The two main end results of this policy are :
- Germany has some of the worst CO2 emissions per kWh produced of large European countries. As I write this, it's emitting 23 times more than France (the poster child for nuclear) per kWh. Source : https://app.electricitymaps.com/map
- An estimated 22.900 premature deaths every year across the EU from coal-fired power plants. Germany's plants cause an estimated 2490 premature deaths per year in neighbouring countries alone. Source : https://caneurope.org/report-europe-s-dark-cloud-coal-burnin...
Imagine if France had a nuclear incident causing 2490 deaths in neighbouring countries, every year ?
Nuclear is like air travel : spectacular when it fails, but much safer than all other modes of transportation.
natmaka|1 year ago
No. Because Fukushima. At the end of 2010 Germany enacted a law extending the operating life of nuclear reactors. Then Fukushima happened and all political parties in Germany closed nuclear reactors: https://x.com/HannoKlausmeier/status/1784158942823690561
> sold by a Greenpeace-affiliated
Facts: https://en.wikipedia.org/wiki/Green_Planet_Energy
> The only other solution left is coal,
Facts: https://news.ycombinator.com/item?id=41768679
Yes, coal is a disaster. Nuclear risks (major accident, waste, proliferation...) is a potential disaster.

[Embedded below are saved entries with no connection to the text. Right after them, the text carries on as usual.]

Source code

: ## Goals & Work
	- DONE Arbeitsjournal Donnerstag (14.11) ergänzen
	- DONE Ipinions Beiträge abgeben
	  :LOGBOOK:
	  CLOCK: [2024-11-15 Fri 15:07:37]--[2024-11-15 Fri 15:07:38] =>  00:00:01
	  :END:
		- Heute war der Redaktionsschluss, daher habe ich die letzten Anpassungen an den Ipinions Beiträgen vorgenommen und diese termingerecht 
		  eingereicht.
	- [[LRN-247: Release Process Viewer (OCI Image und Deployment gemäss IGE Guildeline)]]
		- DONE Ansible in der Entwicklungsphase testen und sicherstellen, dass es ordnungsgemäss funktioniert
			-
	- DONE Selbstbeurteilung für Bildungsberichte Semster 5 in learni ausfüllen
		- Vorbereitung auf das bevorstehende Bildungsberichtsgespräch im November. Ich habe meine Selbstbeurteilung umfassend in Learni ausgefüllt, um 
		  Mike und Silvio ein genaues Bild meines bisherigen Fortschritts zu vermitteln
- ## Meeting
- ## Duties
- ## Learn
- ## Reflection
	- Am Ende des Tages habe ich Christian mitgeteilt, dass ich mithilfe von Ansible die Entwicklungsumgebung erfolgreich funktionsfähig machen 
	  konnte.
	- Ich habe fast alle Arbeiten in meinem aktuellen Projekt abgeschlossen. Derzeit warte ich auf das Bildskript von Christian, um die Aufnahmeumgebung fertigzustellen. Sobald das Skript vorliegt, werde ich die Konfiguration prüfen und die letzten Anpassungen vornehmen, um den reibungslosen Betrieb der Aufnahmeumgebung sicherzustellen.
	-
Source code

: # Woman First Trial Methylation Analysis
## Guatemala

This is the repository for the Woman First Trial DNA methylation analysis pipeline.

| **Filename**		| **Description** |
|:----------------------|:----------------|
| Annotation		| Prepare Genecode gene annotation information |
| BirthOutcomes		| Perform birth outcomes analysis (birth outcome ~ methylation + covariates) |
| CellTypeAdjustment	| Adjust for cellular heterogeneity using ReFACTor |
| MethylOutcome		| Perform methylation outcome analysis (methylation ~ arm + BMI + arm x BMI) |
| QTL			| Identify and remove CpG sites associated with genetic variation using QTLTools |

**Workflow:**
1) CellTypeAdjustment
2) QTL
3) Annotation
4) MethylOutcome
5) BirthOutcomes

> deaths in neighbouring countries, every year
True, and quite sad. No nation yells because each is a culprit: emissions caused by France's fossil fuels (transportation, industry...) is far superior to those of the German gridpower system. We can agree that all this is a catastrophic state of affairs. Germany's nuclear phaseout is a drop in the sea and wasn't conducted due to some whim.
> Nuclear is like air travel : spectacular when it fails, but much safer
The amount of victims of past accident is controversial, therefore this is controversial.